BIDS Alum – Data Science Fellow

Chris Kennedy is an instructor in psychiatry at Harvard Medical School / Massachusetts General Hospital. He has a PhD in biostatistics from UC Berkeley. He is a senior fellow at UC Berkeley’s D-Lab and is affiliated with the Integrative Cancer Research Group and the Division of Research at Kaiser Permanente Northern California. At BIDS, he was a BIDS - Biomedical Big Data Training (BBDT) Data Science Fellow and a PhD student in biostatistics at UC Berkeley, where he worked with Alan Hubbard. He was also a D-Lab instructor and consultant, and an NIH biomedical big data trainee. His methodological interests encompassed targeted machine learning, randomized trials, causal inference, deep learning, text analysis, signal processing, and computer vision. His applications were primarily in precision medicine, public health, genomics, and election campaigns. His software projects included the SuperLearner ensemble learning system and varImpact for variable importance estimation; he leverages high performance computing on Savio and XSEDE clusters to accelerate his work. Prior to Berkeley he worked in political analytics in DC, running dozens of randomized trials and integrating machine learning into multi-million dollar programs to improve voter turnout for underrepresented Americans. He has also worked to support climate change action through Al Gore’s Climate Reality Project and the Yale Program on Climate Change Communication. He holds an M.A. in political science from UC Berkeley, an M.P.Aff. from the LBJ School of Public Affairs, and a B.A. in government & economics from The University of Texas at Austin.

Jonathan Dugan

Former BIDS Chief Research Officer

As BIDS Chief Research Officer, Jonathan Dugan directed BIDS' efforts to solve research issues, working with the Berkeley research community to empower faculty and researchers to develop missing areas of the data science environment (tools, methods, systems, workflows, etc.), and secure the resources to fund them. He helped to promote successes, fund new work, and find practical solutions that brought together the best faculty, postdocs, students, and staff to solve immediate challenges for our research and education efforts.
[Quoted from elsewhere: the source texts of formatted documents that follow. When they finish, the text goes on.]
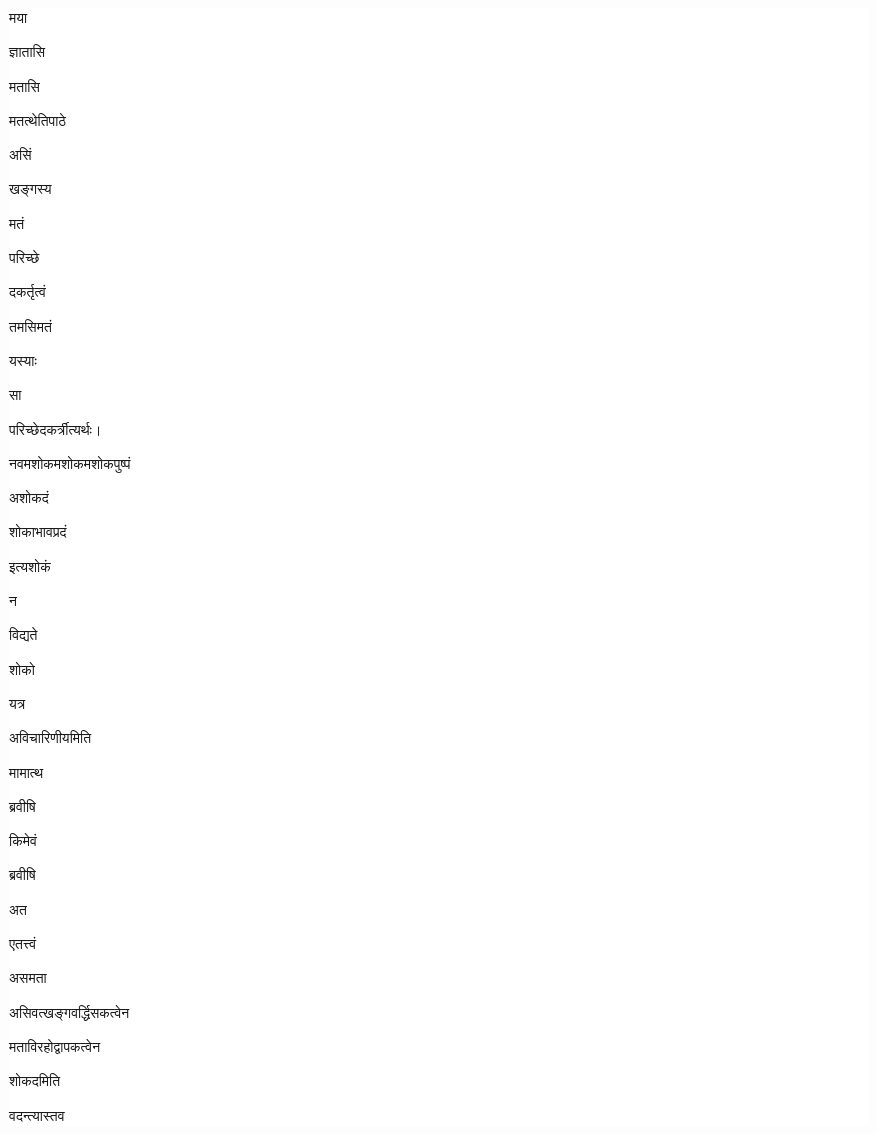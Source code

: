 मया

ज्ञातासि

मतासि

मतत्थेतिपाठे

असिं

खङ्गस्य

मतं

परिच्छे

दकर्तृत्वं

तमसिमतं

यस्याः

सा

परिच्छेदकर्त्रीत्यर्थः।

नवमशोकमशोकमशोकपुष्पं

अशोकदं

शोकाभावप्रदं

इत्यशोकं

न

विद्यते

शोको

यत्र

अविचारिणीयमिति

मामात्थ

ब्रवीषि

किमेवं

ब्रवीषि

अत

एतत्त्वं

असमता

असिवत्खङ्गवर्द्धिसकत्वेन

मताविरहोद्वापकत्वेन

शोकदमिति

वदन्त्यास्तव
Jonathan had focused his career to date on the promotion of science, education and open culture. His work in both nonprofit and for-profit businesses included consulting, business management, entrepreneurship, web services and software development, community engagement, and biomedical informatics systems. He completed his PhD from Stanford in 2002 in biomedical informatics, where he developed nonlinear mathematical simulations for protein structure modeling. His research interests include citations, data sharing, software development, community engagement, identity and reputation systems, and applying machine learning techniques to solve research questions.